We've been working alongide a team of professional decorators this week; they're painting one half of the house and we're doing the other. One of them is a bit 'slapdash' with his brush, which has been annoying me for days but came to something of a head this afternoon as I noticed he'd daubed white paint on the new kitchen units whilst walking past them to wash his brushes, and not a little splash but a bloody great dollop of the stuff. 'He's got cataracts,' explained Dr B as I was scrubbing at the unit with a damp cloth. 'He's waiting for an operation.'


'I don't think he can see,' I replied. 'His white paint is all over the place.' I decided not to mention it to his boss - he's a nice old guy who brings a flask and a newspaper and I'm a sucker for these 'salt of the earth' types. 'Can't you get him fixed a bit sooner - like tomorrow?.' Dr B thought not. I'll have to watch him like a hawk.

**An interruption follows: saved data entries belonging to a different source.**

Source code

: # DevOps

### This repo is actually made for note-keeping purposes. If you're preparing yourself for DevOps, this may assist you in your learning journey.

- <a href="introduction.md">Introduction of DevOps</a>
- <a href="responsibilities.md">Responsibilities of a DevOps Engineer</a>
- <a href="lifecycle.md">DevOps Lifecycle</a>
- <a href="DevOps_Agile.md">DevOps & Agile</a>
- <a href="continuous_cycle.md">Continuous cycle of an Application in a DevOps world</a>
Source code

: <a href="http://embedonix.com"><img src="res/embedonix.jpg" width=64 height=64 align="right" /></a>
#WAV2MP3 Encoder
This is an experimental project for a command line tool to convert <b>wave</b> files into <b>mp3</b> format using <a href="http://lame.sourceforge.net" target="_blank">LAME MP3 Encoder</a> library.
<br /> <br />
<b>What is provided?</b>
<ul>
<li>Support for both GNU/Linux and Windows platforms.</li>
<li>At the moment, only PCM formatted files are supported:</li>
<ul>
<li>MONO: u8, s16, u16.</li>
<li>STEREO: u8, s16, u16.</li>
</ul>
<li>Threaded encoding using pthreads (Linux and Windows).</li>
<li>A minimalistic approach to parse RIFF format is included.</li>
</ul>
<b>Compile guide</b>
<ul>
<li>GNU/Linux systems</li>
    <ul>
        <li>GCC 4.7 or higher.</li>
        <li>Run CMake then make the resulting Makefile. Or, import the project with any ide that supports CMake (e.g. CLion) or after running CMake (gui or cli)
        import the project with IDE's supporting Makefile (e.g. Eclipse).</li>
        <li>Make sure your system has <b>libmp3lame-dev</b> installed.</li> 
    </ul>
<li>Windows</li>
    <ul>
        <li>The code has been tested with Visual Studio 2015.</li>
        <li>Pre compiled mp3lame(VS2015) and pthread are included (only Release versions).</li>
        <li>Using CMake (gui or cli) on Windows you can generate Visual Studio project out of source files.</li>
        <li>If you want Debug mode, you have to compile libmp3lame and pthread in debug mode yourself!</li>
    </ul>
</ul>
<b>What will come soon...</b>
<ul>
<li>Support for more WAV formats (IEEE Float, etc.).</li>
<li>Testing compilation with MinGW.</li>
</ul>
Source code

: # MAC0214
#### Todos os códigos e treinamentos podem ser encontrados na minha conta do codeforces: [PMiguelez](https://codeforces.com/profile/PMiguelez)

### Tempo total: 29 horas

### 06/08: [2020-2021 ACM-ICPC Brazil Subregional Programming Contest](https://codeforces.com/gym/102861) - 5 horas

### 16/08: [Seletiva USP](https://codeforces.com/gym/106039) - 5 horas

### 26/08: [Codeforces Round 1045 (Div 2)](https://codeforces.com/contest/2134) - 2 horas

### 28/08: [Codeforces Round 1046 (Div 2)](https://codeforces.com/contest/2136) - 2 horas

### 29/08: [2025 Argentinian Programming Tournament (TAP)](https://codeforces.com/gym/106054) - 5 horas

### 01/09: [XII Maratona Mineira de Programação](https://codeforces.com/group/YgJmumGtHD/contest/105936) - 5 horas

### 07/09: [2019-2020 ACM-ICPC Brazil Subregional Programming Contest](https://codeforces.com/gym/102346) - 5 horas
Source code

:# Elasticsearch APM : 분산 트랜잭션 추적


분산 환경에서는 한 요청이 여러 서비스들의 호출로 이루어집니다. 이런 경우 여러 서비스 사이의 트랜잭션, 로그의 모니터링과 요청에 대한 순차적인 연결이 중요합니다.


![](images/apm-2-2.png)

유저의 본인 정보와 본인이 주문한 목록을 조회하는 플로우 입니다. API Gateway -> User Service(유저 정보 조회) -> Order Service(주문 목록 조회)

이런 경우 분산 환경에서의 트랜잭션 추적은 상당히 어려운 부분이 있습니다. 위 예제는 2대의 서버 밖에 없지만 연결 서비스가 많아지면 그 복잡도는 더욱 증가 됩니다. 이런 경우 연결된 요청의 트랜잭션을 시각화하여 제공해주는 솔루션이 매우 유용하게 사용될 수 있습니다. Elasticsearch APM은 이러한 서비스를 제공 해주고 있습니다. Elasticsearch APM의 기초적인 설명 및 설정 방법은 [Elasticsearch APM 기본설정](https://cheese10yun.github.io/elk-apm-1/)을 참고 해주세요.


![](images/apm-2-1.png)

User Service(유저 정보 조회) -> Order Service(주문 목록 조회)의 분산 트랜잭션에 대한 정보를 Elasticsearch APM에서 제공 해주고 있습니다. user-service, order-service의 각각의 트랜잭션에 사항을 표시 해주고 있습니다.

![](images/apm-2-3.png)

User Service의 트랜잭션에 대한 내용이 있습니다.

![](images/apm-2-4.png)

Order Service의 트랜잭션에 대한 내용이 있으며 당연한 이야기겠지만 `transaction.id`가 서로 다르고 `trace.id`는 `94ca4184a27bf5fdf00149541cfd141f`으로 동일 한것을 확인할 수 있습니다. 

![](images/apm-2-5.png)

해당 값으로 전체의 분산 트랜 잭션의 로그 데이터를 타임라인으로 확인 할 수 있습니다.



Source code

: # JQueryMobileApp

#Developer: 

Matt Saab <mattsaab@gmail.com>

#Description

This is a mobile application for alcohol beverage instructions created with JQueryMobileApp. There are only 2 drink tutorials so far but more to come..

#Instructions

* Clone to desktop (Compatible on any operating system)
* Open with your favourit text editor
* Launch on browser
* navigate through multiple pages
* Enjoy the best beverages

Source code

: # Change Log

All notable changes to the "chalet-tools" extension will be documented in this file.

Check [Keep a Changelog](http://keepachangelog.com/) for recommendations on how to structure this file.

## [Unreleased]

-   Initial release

The house has been transformed in the last few days - incredible what a splash (quite literally) of white paint can do. Every room has now had at least one coat and six rooms are totally finished. The plasterers arrived with their scaffolding to begin rendering part of the front elevation - the brown layer in the photograph is the 'scratch coat,' (more new terminology) and has to dry out before the proper render can be applied. Meanwhile the tilers have started work on the family bathroom, running short of tiles by the end of the first day and realising they'd miscalculated, which left us in a spin and saw Dr B hotfooting over to Altrincham, where the tile supplier happened to have some leftovers from a job tiling the science labs at Manchester University. Of course, this suggests that my bathroom has the air of a science laboratory. Not sure whether this is a compliment or not.